Task to complete — Print verbatim the lines from the beginning of the entries through the line containing "### 1.4. Disclaimer", both ends included. Pictures should be left out.

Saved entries

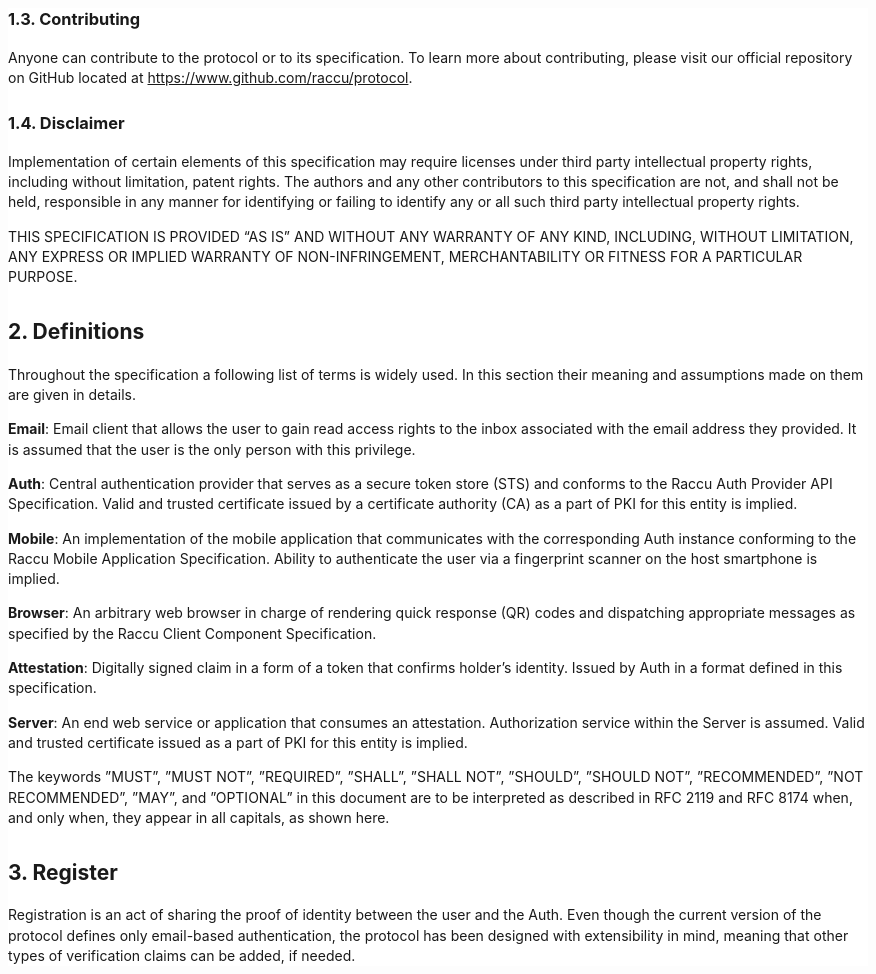 ### 1.3. Contributing
Anyone can contribute to the protocol or to its specification. To learn more about contributing, please visit our official repository on GitHub located at https://www.github.com/raccu/protocol.

### 1.4. Disclaimer
Implementation of certain elements of this specification may require licenses under third party intellectual property rights, including without limitation, patent rights. The authors and any other contributors to this specification are not, and shall not be held, responsible in any manner for identifying or failing to identify any or all such third party intellectual property rights.

THIS SPECIFICATION IS PROVIDED “AS IS” AND WITHOUT ANY WARRANTY OF ANY KIND, INCLUDING, WITHOUT LIMITATION, ANY EXPRESS OR IMPLIED WARRANTY OF NON-INFRINGEMENT, MERCHANTABILITY OR FITNESS FOR A PARTICULAR PURPOSE.

## 2. Definitions
Throughout the specification a following list of terms is widely used. In this section their meaning and assumptions made on them are given in details.

**Email**: Email client that allows the user to gain read access rights to the inbox associated with the email address they provided. It is assumed that the user is the only person with this privilege.

**Auth**: Central authentication provider that serves as a secure token store
(STS) and conforms to the Raccu Auth Provider API Specification. Valid
and trusted certificate issued by a certificate authority (CA) as a part of PKI
for this entity is implied.

**Mobile**: An implementation of the mobile application that communicates
with the corresponding Auth instance conforming to the Raccu Mobile Application Specification. Ability to authenticate the user via a fingerprint
scanner on the host smartphone is implied.

**Browser**: An arbitrary web browser in charge of rendering quick response
(QR) codes and dispatching appropriate messages as specified by the Raccu
Client Component Specification.

**Attestation**: Digitally signed claim in a form of a token that confirms
holder’s identity. Issued by Auth in a format defined in this specification.

**Server**: An end web service or application that consumes an attestation.
Authorization service within the Server is assumed. Valid and trusted certificate issued as a part of PKI for this entity is implied.

The keywords ”MUST”, ”MUST NOT”, ”REQUIRED”, ”SHALL”, ”SHALL NOT”, ”SHOULD”, ”SHOULD NOT”, ”RECOMMENDED”, ”NOT RECOMMENDED”, ”MAY”, and ”OPTIONAL” in this document are to be interpreted as described in RFC 2119 and RFC 8174 when, and only when, they appear in all capitals, as shown here.

## 3. Register
Registration is an act of sharing the proof of identity between the user and the Auth. Even though the current version of the protocol defines only email-based authentication, the protocol has been designed with extensibility in mind, meaning that other types of verification claims can be added, if needed.
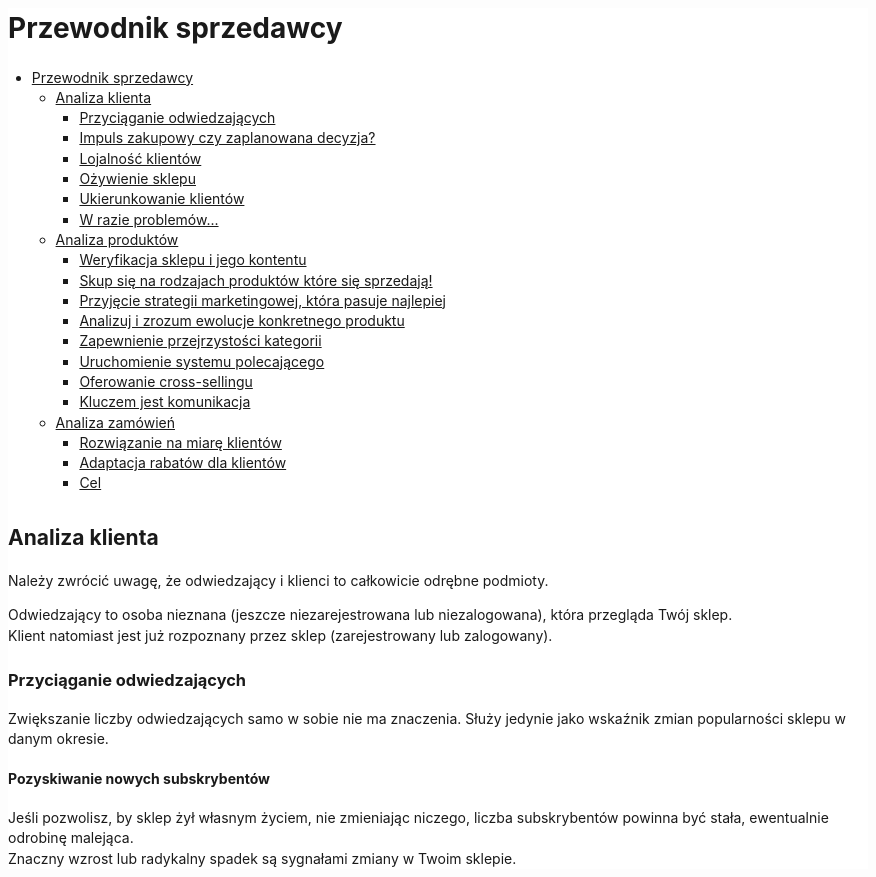 # Przewodnik sprzedawcy

* [Przewodnik sprzedawcy](./#Przewodniksprzedawcy-Przewodniksprzedawcy)
  * [Analiza klienta](./#Przewodniksprzedawcy-Analizaklienta)
    * [Przyciąganie odwiedzających](./#Przewodniksprzedawcy-Przyciąganieodwiedzających)
    * [Impuls zakupowy czy zaplanowana decyzja?](./#Przewodniksprzedawcy-Impulszakupowyczyzaplanowanadecyzja?)
    * [Lojalność klientów](./#Przewodniksprzedawcy-Lojalnośćklientów)
    * [Ożywienie sklepu](./#Przewodniksprzedawcy-Ożywieniesklepu)
    * [Ukierunkowanie klientów](./#Przewodniksprzedawcy-Ukierunkowanieklientów)
    * [W razie problemów...](./#Przewodniksprzedawcy-Wrazieproblemów...)
  * [Analiza produktów](./#Przewodniksprzedawcy-Analizaproduktów)
    * [Weryfikacja sklepu i jego kontentu](./#Przewodniksprzedawcy-Weryfikacjasklepuijegokontentu)
    * [Skup się na rodzajach produktów które się sprzedają!](./#Przewodniksprzedawcy-Skupsięnarodzajachproduktówktóresięsprzedają!)
    * [Przyjęcie strategii marketingowej, która pasuje najlepiej](./#Przewodniksprzedawcy-Przyjęciestrategiimarketingowej,którapasujenajlepiej)
    * [Analizuj i zrozum ewolucje konkretnego produktu](./#Przewodniksprzedawcy-Analizujizrozumewolucjekonkretnegoproduktu)
    * [Zapewnienie przejrzystości kategorii](./#Przewodniksprzedawcy-Zapewnienieprzejrzystościkategorii)
    * [Uruchomienie systemu polecającego](./#Przewodniksprzedawcy-Uruchomieniesystemupolecającego)
    * [Oferowanie cross-sellingu](./#Przewodniksprzedawcy-Oferowaniecross-sellingu)
    * [Kluczem jest komunikacja](./#Przewodniksprzedawcy-Kluczemjestkomunikacja)
  * [Analiza zamówień ](./#Przewodniksprzedawcy-Analizazamówień)
    * [Rozwiązanie na miarę klientów](./#Przewodniksprzedawcy-Rozwiązanienamiaręklientów)
    * [Adaptacja rabatów dla klientów](./#Przewodniksprzedawcy-Adaptacjarabatówdlaklientów)
    * [Cel](./#Przewodniksprzedawcy-Cel)

## Analiza klienta <a href="#przewodniksprzedawcy-analizaklienta" id="przewodniksprzedawcy-analizaklienta"></a>

Należy zwrócić uwagę, że odwiedzający i klienci to całkowicie odrębne podmioty.&#x20;

Odwiedzający to osoba nieznana (jeszcze niezarejestrowana lub niezalogowana), która przegląda Twój sklep.\
Klient natomiast jest już rozpoznany przez sklep (zarejestrowany lub zalogowany).

### Przyciąganie odwiedzających <a href="#przewodniksprzedawcy-przyciaganieodwiedzajacych" id="przewodniksprzedawcy-przyciaganieodwiedzajacych"></a>

Zwiększanie liczby odwiedzających samo w sobie nie ma znaczenia. Służy jedynie jako wskaźnik zmian popularności sklepu w danym okresie.

#### Pozyskiwanie nowych subskrybentów <a href="#przewodniksprzedawcy-pozyskiwanienowychsubskrybentow" id="przewodniksprzedawcy-pozyskiwanienowychsubskrybentow"></a>

Jeśli pozwolisz, by sklep żył własnym życiem, nie zmieniając niczego, liczba subskrybentów powinna być stała, ewentualnie odrobinę malejąca. \
Znaczny wzrost lub radykalny spadek są sygnałami zmiany w Twoim sklepie.&#x20;
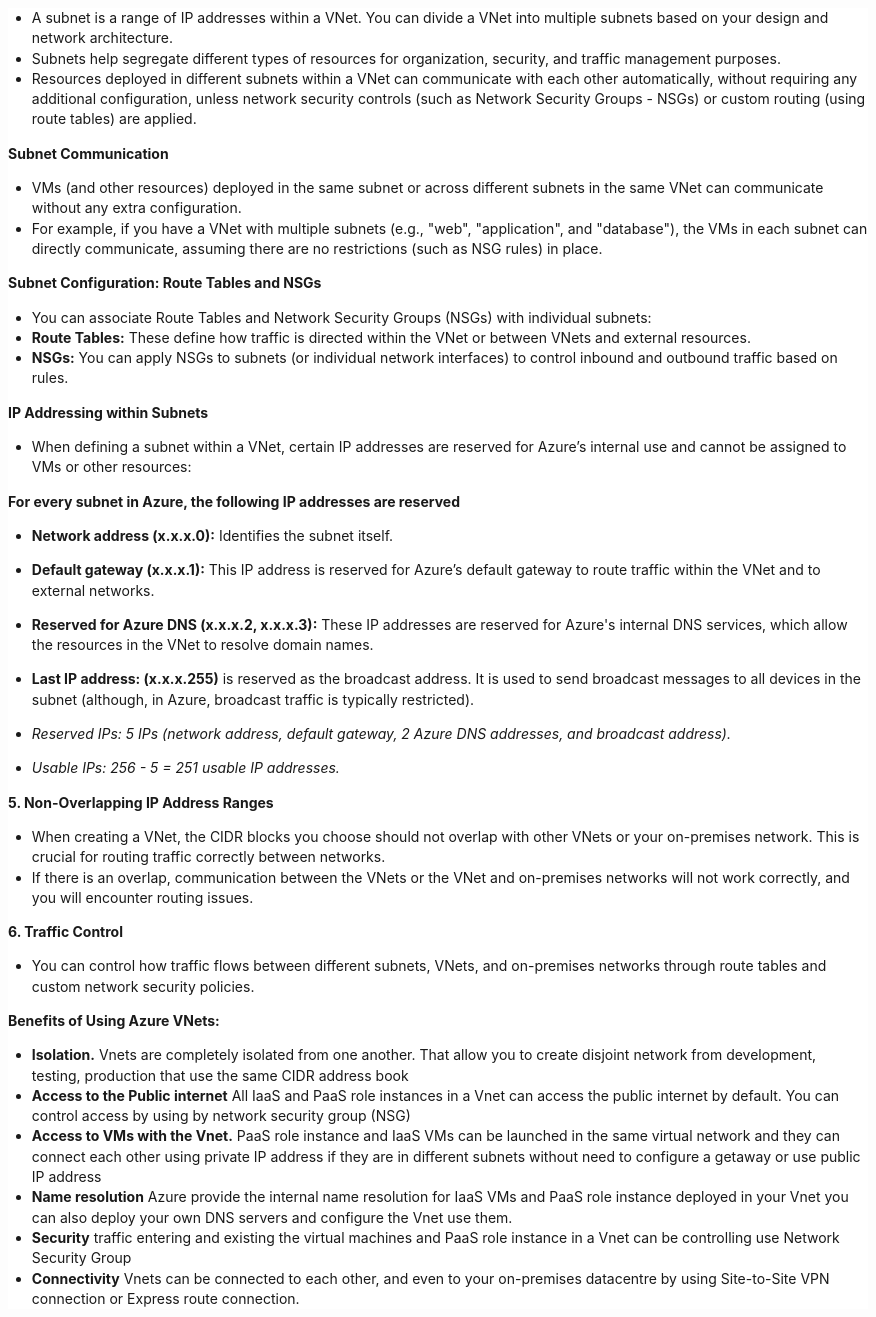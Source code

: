 * A subnet is a range of IP addresses within a VNet. You can divide a VNet into multiple subnets based on your design and network architecture.
* Subnets help segregate different types of resources for organization, security, and traffic management purposes.
* Resources deployed in different subnets within a VNet can communicate with each other automatically, without requiring any additional configuration, unless network security controls (such as Network Security Groups - NSGs) or custom routing (using route tables) are applied.

**Subnet Communication**
* VMs (and other resources) deployed in the same subnet or across different subnets in the same VNet can communicate without any extra configuration.
* For example, if you have a VNet with multiple subnets (e.g., "web", "application", and "database"), the VMs in each subnet can directly communicate, assuming there are no restrictions (such as NSG rules) in place.

**Subnet Configuration: Route Tables and NSGs**
* You can associate Route Tables and Network Security Groups (NSGs) with individual subnets:
* **Route Tables:** These define how traffic is directed within the VNet or between VNets and external resources.
* **NSGs:**  You can apply NSGs to subnets (or individual network interfaces) to control inbound and outbound traffic based on rules.

**IP Addressing within Subnets**
* When defining a subnet within a VNet, certain IP addresses are reserved for Azure’s internal use and cannot be assigned to VMs or other resources:

**For every subnet in Azure, the following IP addresses are reserved**
* **Network address (x.x.x.0):** Identifies the subnet itself.

* **Default gateway (x.x.x.1):** This IP address is reserved for Azure’s default gateway to route traffic within the VNet and to external networks.

* **Reserved for Azure DNS (x.x.x.2, x.x.x.3):** These IP addresses are reserved for Azure's internal DNS services, which allow the resources in the VNet to resolve domain names.

* **Last IP address: (x.x.x.255)** is reserved as the broadcast address. It is used to send broadcast messages to all devices in the subnet (although, in Azure, broadcast traffic is typically restricted).

* *Reserved IPs: 5 IPs (network address, default gateway, 2 Azure DNS addresses, and broadcast address).*
* *Usable IPs: 256 - 5 = 251 usable IP addresses.*

**5.	Non-Overlapping IP Address Ranges**
* When creating a VNet, the CIDR blocks you choose should not overlap with other VNets or your on-premises network. This is crucial for routing traffic correctly between networks.
* If there is an overlap, communication between the VNets or the VNet and on-premises networks will not work correctly, and you will encounter routing issues.

**6.	Traffic Control**
* You can control how traffic flows between different subnets, VNets, and on-premises networks through route tables and custom network security policies.


**Benefits of Using Azure VNets:**
* **Isolation.** Vnets are completely isolated from one another. That allow you to create disjoint network from development, testing, production that use the same CIDR address book 
* **Access to the Public internet** All IaaS and PaaS role instances in a Vnet can access the public internet by default. You can control access by using by network security group (NSG)
* **Access to VMs with the Vnet.** PaaS role instance and IaaS VMs can be launched in the same virtual network and they can connect each other using private IP address if they are in different subnets without need to configure a getaway or use public IP address 
* **Name resolution** Azure provide the internal name resolution for IaaS VMs and PaaS role instance deployed in your Vnet you can also deploy your own DNS servers and configure the Vnet use them.
* **Security** traffic entering and existing the virtual machines and PaaS role instance in a Vnet can be controlling use Network Security Group
* **Connectivity** Vnets can be connected to each other, and even to your on-premises datacentre by using Site-to-Site VPN connection or Express route connection.  
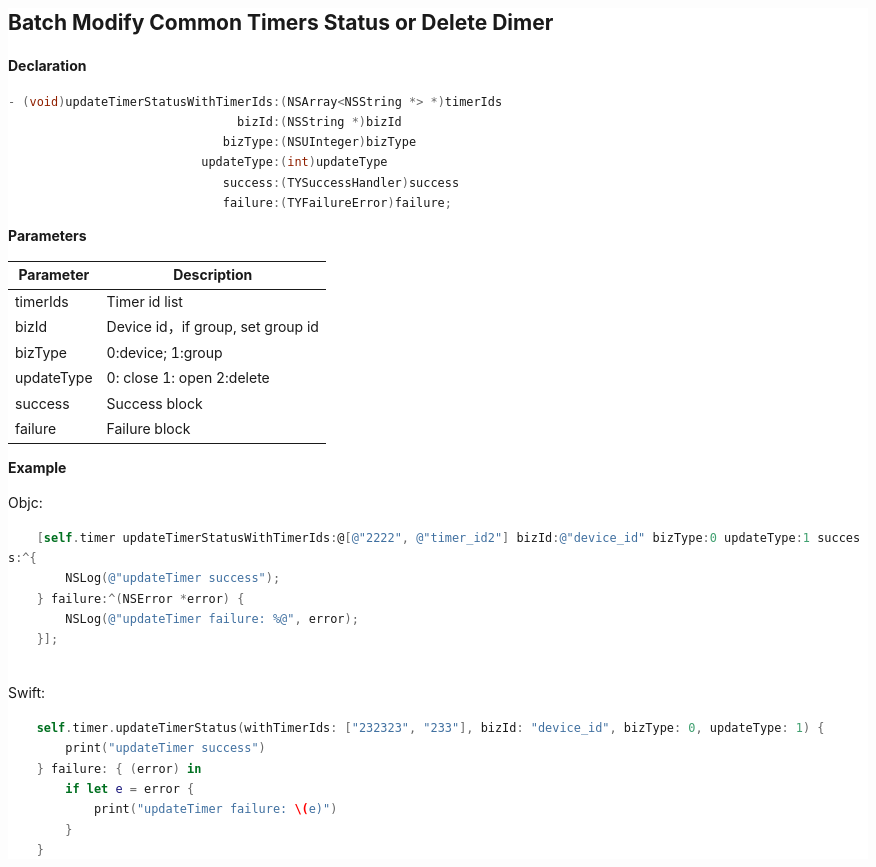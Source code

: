 ## Batch Modify Common Timers Status or Delete Dimer

**Declaration**

```objective-c
- (void)updateTimerStatusWithTimerIds:(NSArray<NSString *> *)timerIds
                                bizId:(NSString *)bizId
                              bizType:(NSUInteger)bizType
                           updateType:(int)updateType
                              success:(TYSuccessHandler)success
                              failure:(TYFailureError)failure;
```

**Parameters**

| Parameter  | Description                       |
| ---------- | --------------------------------- |
| timerIds   | Timer id list                     |
| bizId      | Device id，if group, set group id |
| bizType    | 0:device;  1:group                |
| updateType | 0: close 1: open 2:delete         |
| success    | Success block                     |
| failure    | Failure block                     |

**Example**

Objc:

```objective-c
    [self.timer updateTimerStatusWithTimerIds:@[@"2222", @"timer_id2"] bizId:@"device_id" bizType:0 updateType:1 success:^{
        NSLog(@"updateTimer success");
    } failure:^(NSError *error) {
        NSLog(@"updateTimer failure: %@", error);
    }];
    
```

Swift:

```swift
    self.timer.updateTimerStatus(withTimerIds: ["232323", "233"], bizId: "device_id", bizType: 0, updateType: 1) {
        print("updateTimer success")
    } failure: { (error) in
        if let e = error {
            print("updateTimer failure: \(e)")
        }
    }
```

Written answer —
 ### 1.3. Contributing
Anyone can contribute to the protocol or to its specification. To learn more about contributing, please visit our official repository on GitHub located at https://www.github.com/raccu/protocol.

### 1.4. Disclaimer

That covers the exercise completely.